> _Try it_
Please return each entry exactly as it appears, but not the pictures.

---- Data extracts

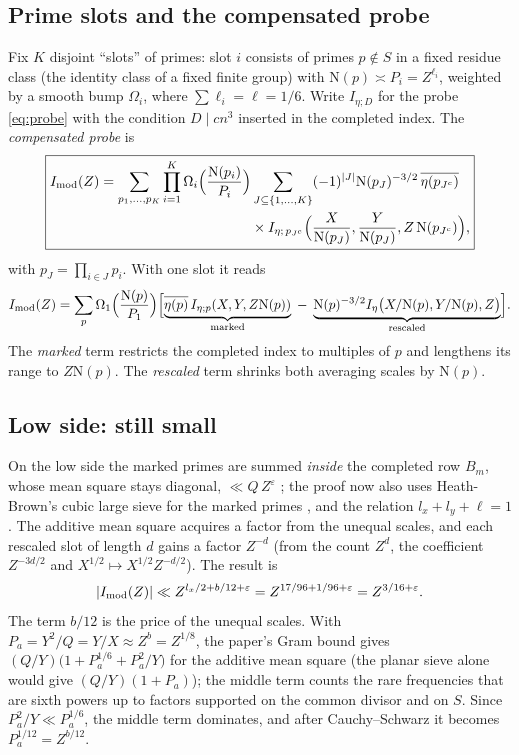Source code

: \documentclass[11pt]{article}
\newcommand{\N}{\mathrm N}
\begin{document}
\subsection{Prime slots and the compensated probe}
Fix $K$ disjoint ``slots'' of primes: slot $i$ consists of primes $p\notin S$
in a fixed residue class (the identity class of a fixed finite group)
with $\N(p)\asymp P_i=Z^{\ell_i}$, weighted by a smooth bump $\Omega_i$, where
$\sum\ell_i=\ell=1/6$. Write $I_{\eta;D}$ for the probe \eqref{eq:probe} with the
condition $D\mid cn^3$ inserted in the completed index. The \emph{compensated
probe} is \cite[eq.\ compensated-probe-definition, L6894]{OAI78}
\begin{equation}\label{eq:compensated}
\boxed{\begin{aligned}
 I_{\rm mod}(Z)=\sum_{p_1,\dots,p_K}\prod_{i=1}^K\Omega_i\Bigl(\frac{\N(p_i)}{P_i}\Bigr)
 &\sum_{J\subseteq\{1,\dots,K\}}(-1)^{|J|}\N(p_J)^{-3/2}\,
 \overline{\eta(p_{J^c})}\\
 &\times I_{\eta;\,p_{J^c}}\Bigl(\frac X{\N(p_J)},\frac Y{\N(p_J)},Z\,\N(p_{J^c})\Bigr),
\end{aligned}}
\end{equation}
with $p_J=\prod_{i\in J}p_i$. With one slot it reads
\[
 I_{\rm mod}(Z)=\sum_p\Omega_1\Bigl(\frac{\N(p)}{P_1}\Bigr)\Bigl[
 \underbrace{\overline{\eta(p)}\,I_{\eta;p}(X,Y,Z\N(p))}_{\text{marked}}
 \;-\;\underbrace{\N(p)^{-3/2}I_\eta\bigl(X/\N(p),Y/\N(p),Z\bigr)}_{\text{rescaled}}\Bigr].
\]
The \emph{marked} term restricts the completed index to multiples of $p$
and lengthens its range to $Z\N(p)$. The \emph{rescaled} term shrinks both
averaging scales by $\N(p)$.

\subsection{Low side: still small}
On the low side the marked primes are summed \emph{inside} the completed
row $B_m$, whose mean square stays diagonal, $\ll Q\,Z^\varepsilon$
\cite[Lemma lem:probe-row-norm]{OAI78}; the proof now also uses Heath-Brown's cubic large
sieve \cite{HB} for the marked primes \cite[Lemma lem:hybrid-energy]{OAI78}, and the relation
$l_x+l_y+\ell=1$. The additive mean square acquires a factor from the unequal scales, and each
rescaled slot of length $d$ gains a factor $Z^{-d}$ (from the count $Z^{d}$, the coefficient
$Z^{-3d/2}$ and $X^{1/2}\mapsto X^{1/2}Z^{-d/2}$). The result
\cite[Prop.\ prop:probe-low]{OAI78} is
\[
 |I_{\rm mod}(Z)|\ll Z^{l_x/2+b/12+\varepsilon}=Z^{17/96+1/96+\varepsilon}=Z^{3/16+\varepsilon}.
\]
The term $b/12$ is the price of the unequal scales. With $P_a=Y^2/Q=Y/X\approx Z^{b}=Z^{1/8}$,
the paper's Gram bound gives $(Q/Y)\bigl(1+P_a^{1/6}+P_a^2/Y\bigr)$ for the additive mean square
\cite[Prop.\ prop:probe-gram]{OAI78} (the planar sieve alone would give $(Q/Y)(1+P_a)$); the
middle term counts the rare frequencies that are sixth powers up to factors supported on the
common divisor and on $S$. Since $P_a^2/Y\ll P_a^{1/6}$, the middle term dominates, and after
Cauchy--Schwarz it becomes $P_a^{1/12}=Z^{b/12}$.
\end{document}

--------

> _Written response_
Source code

: \documentclass[11pt]{article}
\newcommand{\N}{\mathrm N}
\begin{document}
\subsection{Prime slots and the compensated probe}
Fix $K$ disjoint ``slots'' of primes: slot $i$ consists of primes $p\notin S$
in a fixed residue class (the identity class of a fixed finite group)
with $\N(p)\asymp P_i=Z^{\ell_i}$, weighted by a smooth bump $\Omega_i$, where
$\sum\ell_i=\ell=1/6$. Write $I_{\eta;D}$ for the probe \eqref{eq:probe} with the
condition $D\mid cn^3$ inserted in the completed index. The \emph{compensated
probe} is \cite[eq.\ compensated-probe-definition, L6894]{OAI78}
\begin{equation}\label{eq:compensated}
\boxed{\begin{aligned}
 I_{\rm mod}(Z)=\sum_{p_1,\dots,p_K}\prod_{i=1}^K\Omega_i\Bigl(\frac{\N(p_i)}{P_i}\Bigr)
 &\sum_{J\subseteq\{1,\dots,K\}}(-1)^{|J|}\N(p_J)^{-3/2}\,
 \overline{\eta(p_{J^c})}\\
 &\times I_{\eta;\,p_{J^c}}\Bigl(\frac X{\N(p_J)},\frac Y{\N(p_J)},Z\,\N(p_{J^c})\Bigr),
\end{aligned}}
\end{equation}
with $p_J=\prod_{i\in J}p_i$. With one slot it reads
\[
 I_{\rm mod}(Z)=\sum_p\Omega_1\Bigl(\frac{\N(p)}{P_1}\Bigr)\Bigl[
 \underbrace{\overline{\eta(p)}\,I_{\eta;p}(X,Y,Z\N(p))}_{\text{marked}}
 \;-\;\underbrace{\N(p)^{-3/2}I_\eta\bigl(X/\N(p),Y/\N(p),Z\bigr)}_{\text{rescaled}}\Bigr].
\]
The \emph{marked} term restricts the completed index to multiples of $p$
and lengthens its range to $Z\N(p)$. The \emph{rescaled} term shrinks both
averaging scales by $\N(p)$.

\subsection{Low side: still small}
On the low side the marked primes are summed \emph{inside} the completed
row $B_m$, whose mean square stays diagonal, $\ll Q\,Z^\varepsilon$
\cite[Lemma lem:probe-row-norm]{OAI78}; the proof now also uses Heath-Brown's cubic large
sieve \cite{HB} for the marked primes \cite[Lemma lem:hybrid-energy]{OAI78}, and the relation
$l_x+l_y+\ell=1$. The additive mean square acquires a factor from the unequal scales, and each
rescaled slot of length $d$ gains a factor $Z^{-d}$ (from the count $Z^{d}$, the coefficient
$Z^{-3d/2}$ and $X^{1/2}\mapsto X^{1/2}Z^{-d/2}$). The result
\cite[Prop.\ prop:probe-low]{OAI78} is
\[
 |I_{\rm mod}(Z)|\ll Z^{l_x/2+b/12+\varepsilon}=Z^{17/96+1/96+\varepsilon}=Z^{3/16+\varepsilon}.
\]
The term $b/12$ is the price of the unequal scales. With $P_a=Y^2/Q=Y/X\approx Z^{b}=Z^{1/8}$,
the paper's Gram bound gives $(Q/Y)\bigl(1+P_a^{1/6}+P_a^2/Y\bigr)$ for the additive mean square
\cite[Prop.\ prop:probe-gram]{OAI78} (the planar sieve alone would give $(Q/Y)(1+P_a)$); the
middle term counts the rare frequencies that are sixth powers up to factors supported on the
common divisor and on $S$. Since $P_a^2/Y\ll P_a^{1/6}$, the middle term dominates, and after
Cauchy--Schwarz it becomes $P_a^{1/12}=Z^{b/12}$.
\end{document}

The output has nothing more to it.